'Here lies a poet who was robbed in verse.'"

This ingenious reply disarmed Jonson, who thus discovered that he had both a wit and a knave to contend with. He endeavoured to save his money, but to no purpose, and had to resign it to the man who, it seemed, could rhyme better, impromptu, than himself, and at greater length. This was not the only misfortune that befel Jonson on this journey; for, when within two or three miles of London, he was attacked by a gang of thieves, who knocked him from his horse, bound him hand and foot, and threw him into a park, where some other wayfarers who had shared the same fate were lying. One of his unfortunate companions calling out that he and his wife and children were undone, another, who was tied up also, said, "Pray, if you are all undone come and undo me"; which afforded Ben a hearty laugh, and a subject upon which he afterwards expressed his poetical powers.

Tracey was not one of your common highwaymen who expended their money as fast as they earned it. He was of a saving disposition, and after some time amassed sufficient to keep him in comfort during the rest of his life. Unfortunately there is little dependence to be placed upon the honesty of the world, as Tracey found, for the person to whom he had entrusted his savings embezzled them; and so our highwayman's intention to retire was upset, and he was reduced to going once more upon the road. His hand seems by this time to have lost its cunning, or else he had the very worst luck, for he was soon taken, in an attempt to rob the Duke of Buckingham; and, after being brought to trial at Winchester, was executed there in 1634, aged thirty-eight.


NED WICKS

The famous Edward Wicks—more famous as "Ned," one of the favourites of the romancing Harrison Ainsworth—was born in 1684, and was the son of an innkeeper at Coventry. His father had him properly grounded in reading, writing, and 'rithmetic, with the ambition of seeing him a clerk, but the youthful Edward shunned the desk, and for a few months filled the post of exciseman. The excisemen of that day were looked upon with that suspicion and hatred with which tax-gatherers, tithe-collectors, landlords, people who render accounts for payment, and the like vermin, have ever been regarded from the earliest times, and ever will be by all right-minded folk; and Edward soon quitted the unpopular post of gauger, not only because of its unpopularity, but for reasons not altogether unconnected with an inability to make his accounts balance. His reasons for the change are, however, put in a different light by Smith, who, with sardonic humour, says: "Not thinking that a post sufficient to cheat Her Majesty's subjects, he was resolved to impose upon 'em more by taking all they had on the highway." Or, in milder fashion, according to Johnson, "he chose rather to gather contributions for himself than for the King." For "King" read "Queen," for Wicks practised in the reign of Queen Anne.
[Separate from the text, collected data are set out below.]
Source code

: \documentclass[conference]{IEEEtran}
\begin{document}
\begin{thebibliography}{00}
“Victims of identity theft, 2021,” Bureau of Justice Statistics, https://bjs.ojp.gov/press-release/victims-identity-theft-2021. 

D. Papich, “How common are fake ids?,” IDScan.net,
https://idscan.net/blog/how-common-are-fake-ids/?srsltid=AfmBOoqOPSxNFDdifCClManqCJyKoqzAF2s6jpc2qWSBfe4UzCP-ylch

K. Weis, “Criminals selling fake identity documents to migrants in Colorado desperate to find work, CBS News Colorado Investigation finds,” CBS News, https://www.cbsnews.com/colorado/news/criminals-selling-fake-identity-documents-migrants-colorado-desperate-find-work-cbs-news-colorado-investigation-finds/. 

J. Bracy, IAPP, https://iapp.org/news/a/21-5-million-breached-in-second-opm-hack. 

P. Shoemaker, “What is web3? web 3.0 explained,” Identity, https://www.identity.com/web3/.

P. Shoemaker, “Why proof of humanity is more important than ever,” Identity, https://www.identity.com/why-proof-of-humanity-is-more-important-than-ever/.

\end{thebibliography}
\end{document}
The first two interviews he held with travellers upon the highway were successful, but the third brought him misfortune, for he was apprehended near Croydon, and sent to prison in the Marshalsea, a doleful hold, at that time said to be "a lively representation of the Iron Age, since nothing but gingling of keys and rattling of shackles and bolts and grates are here to be heard."

His third attempt would no doubt have remained also his last, had it not been for the exertions of his friends, who, during the interval between his arrest and the trial at Sessions, got at the prosecutor and bribed him with sixty guineas, to fail in identifying him. As the prosecutor had been robbed of only thirty shillings, he profited largely by the transaction and was doubtless sorry it could not be often repeated.

Wicks was accordingly acquitted, on the failure of this suborned prosecutor to swear to him; and was immediately on the road again; this time in partnership with a certain Joe Johnson, alias Saunders. Near Colnbrook they held up a stage-coach containing four gentlemen, one of whom discharged a blunderbuss at the luckless Joe, who received seven or eight bullets, and was thus wounded so severely that he was easily seized: the more easily in that Wicks instantly made off, with the speed of the wind. The "chivalry" of the highwaymen, of which we read so much in novels, was an elusive thing, and was apt to be altogether missing in the stress of danger. The highwayman who would stand by a wounded comrade was a very rare bird: so rare, indeed, that we are inclined to doubt his existence.